Les Français ne connaissaient pas toujours son nom, mais ils reconnaissaient son visage qui illuminait les scènes et les écrans. Le comédien Michel Robin, superbe second rôle au cinéma et figure de premier plan à la Comédie-Française, nous a quittés avant-hier à l’âge de 90 ans. 

Né en 1930 à Reims, dans une ville encore balafrée par la Grande Guerre et qui va bientôt connaître les affres de l’Occupation, le jeune Michel commence le théâtre très jeune, dès 7 ans, comme pour jouer dans d’autres mondes, dans d’autres temps, dans d’autres vies. Sur la scène du salon familial ou autour des feux de camp scouts, avec la troupe fraternelle, dans des décors de papier crépon, il adapte des farces du Moyen ge et des bagatelles pour histrions.

À ce jeune homme qui n’aime rien tant que le jeu, on conseille néanmoins d’étudier le droit. Il s’exécute à regret, pensant qu’il lui manque la beauté de Gérard Philippe pour faire de la scène son métier. Il perd ainsi quelques années à ne pas y croire, à ne pas oser. Pourtant, à Bordeaux, il passe moins de temps sur les bancs des amphithéâtres que sur les planches de son club de théâtre. Sa professeure décèle en lui un feu singulier et, alors qu’elle répète toujours à ses élèves qu’on ne vit pas de jouer, elle l’exhorte à tenter sa chance à Paris.

Il s’inscrit au cours Dullin, passe six ans dans la célèbre troupe de Roger Planchon au Théâtre National Populaire de Villeurbanne, puis rejoint la tout aussi fameuse compagnie Renaud-Barrault. Il donne vie aux personnages des plus grands dramaturges français et étrangers, d’hier et d’aujourd’hui, Musset et Molière, Shakespeare et Gogol, Dumas et Brecht. Il vit son rêve au prix d’un quotidien taraudé par la pauvreté, de chambres exiguës et de maigres repas.

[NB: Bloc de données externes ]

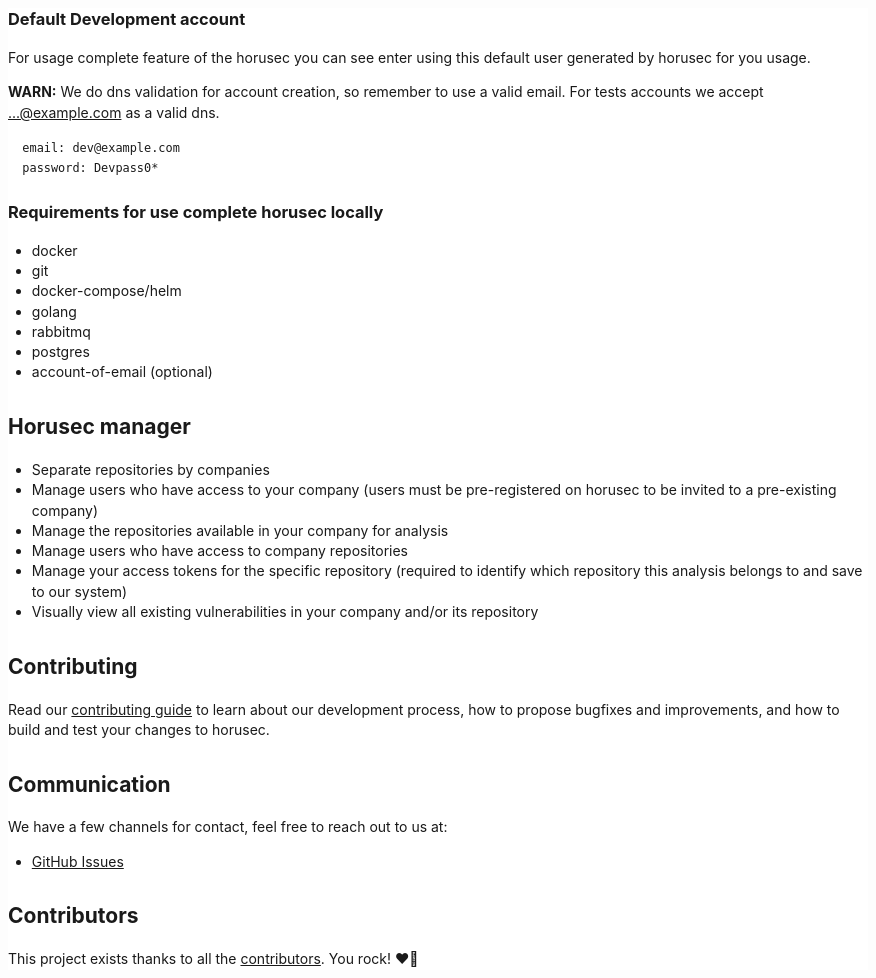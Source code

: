 ### Default Development account
For usage complete feature of the horusec you can see enter using this default user generated by horusec for you usage.

**WARN:** We do dns validation for account creation, so remember to use a valid email. For tests accounts we accept ...@example.com as a valid dns.
```
  email: dev@example.com
  password: Devpass0*
```

### Requirements for use complete horusec locally
* docker
* git
* docker-compose/helm
* golang
* rabbitmq
* postgres
* account-of-email (optional)

## Horusec manager

* Separate repositories by companies
* Manage users who have access to your company (users must be pre-registered on horusec to be invited to a pre-existing company)
* Manage the repositories available in your company for analysis
* Manage users who have access to company repositories
* Manage your access tokens for the specific repository (required to identify which repository this analysis belongs to and save to our system)
* Visually view all existing vulnerabilities in your company and/or its repository

## Contributing

Read our [contributing guide](CONTRIBUTING.md) to learn about our development process, how to propose bugfixes and improvements, and how to build and test your changes to horusec.

## Communication

We have a few channels for contact, feel free to reach out to us at:

- [GitHub Issues](https://github.com/ZupIT/horusec/issues)

## Contributors

This project exists thanks to all the [contributors]((https://github.com/ZupIT/horusec/graphs/contributors)). You rock!   ❤️🚀

[Bandit]: https://github.com/PyCQA/bandit
[Safety]: https://github.com/pyupio/safety
[Brakeman]: https://github.com/presidentbeef/brakeman
[Gosec]: https://github.com/securego/gosec
[NpmAudit]: https://docs.npmjs.com/cli/audit
[YarnAudit]: https://yarnpkg.com/lang/en/docs/cli/audit/
[Gitleaks]: https://github.com/zricethezav/gitleaks
[HorusecKotlin]: https://github.com/ZupIT/horusec/tree/master/horusec-kotlin
[HorusecJava]: https://github.com/ZupIT/horusec/tree/master/horusec-java
[HorusecLeaks]: https://github.com/ZupIT/horusec/tree/master/horusec-leaks
[FindSec]: https://find-sec-bugs.github.io
[Tfsec]: https://github.com/liamg/tfsec
[CodeSecuriyScan]: https://security-code-scan.github.io/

Mais au fil de cette existence bohème, son jeu s’affine et sa passion grandit. En 1970, Roger Blin orchestre sa rencontre avec Beckett, et lui confie le rôle de Lucky dans En attendant Godot. Une révélation. A jamais son auteur de prédilection. Dix ans plus tard, il incarne Clov dans Fin de partie. À rebours de son titre, c’est la pièce de sa vie et le rôle de son cœur, de ceux qui confirment une vocation et consacrent un talent.

Le cinéma et la télévision jettent leur dévolu sur ce visage doux et facétieux. Il tourne avec Costa Gavras, Doillon, Zulawski, Chabrol et Jeunet. Il est le curé des Aventures de Rabbi Jacob de Gérard Oury, il est Pipe, le vieux paysan assoiffé de liberté qui sillonne les routes de son pays sur son vélomoteur dans Les Petites Fugues d’Yves Persin, il est le PDG dont la fille est enlevée et qui charge un comptable fantasque de la retrouver dans La Chèvre de Francis Veber, il est le vieux père de l’épicier dans Amélie Poulain ou encore Isy dans la série à succès Boulevard du Palais.

Les honneurs arrivent, d’abord le grand prix d’interprétation du Festival de Locarno en 1979, puis un Molière pour son rôle dans La traversée de l’hiver de Yasmina Reza l’année suivante. À 60 ans passés, à l’âge où les autres partent à la retraite, il connait une nouvelle consécration : il est engagé dans la troupe de la Comédie-Française. Dans la maison de Molière, pendant quinze ans, il brille chez Marivaux, Ionesco, Hugo et Feydeau, Rostand, Jarry et Tchekhov, et brosse à 70 ans un Bourgeois gentilhomme inoubliable et attendrissant dans sa quête de savoir et de jouvence.

Le Président de la République et son épouse saluent un comédien qui a fait vivre avec talent des centaines de grands textes et de beaux personnages, et adressent à sa famille, ses proches, ainsi que tous ses partenaires de jeu leurs sincères condoléances.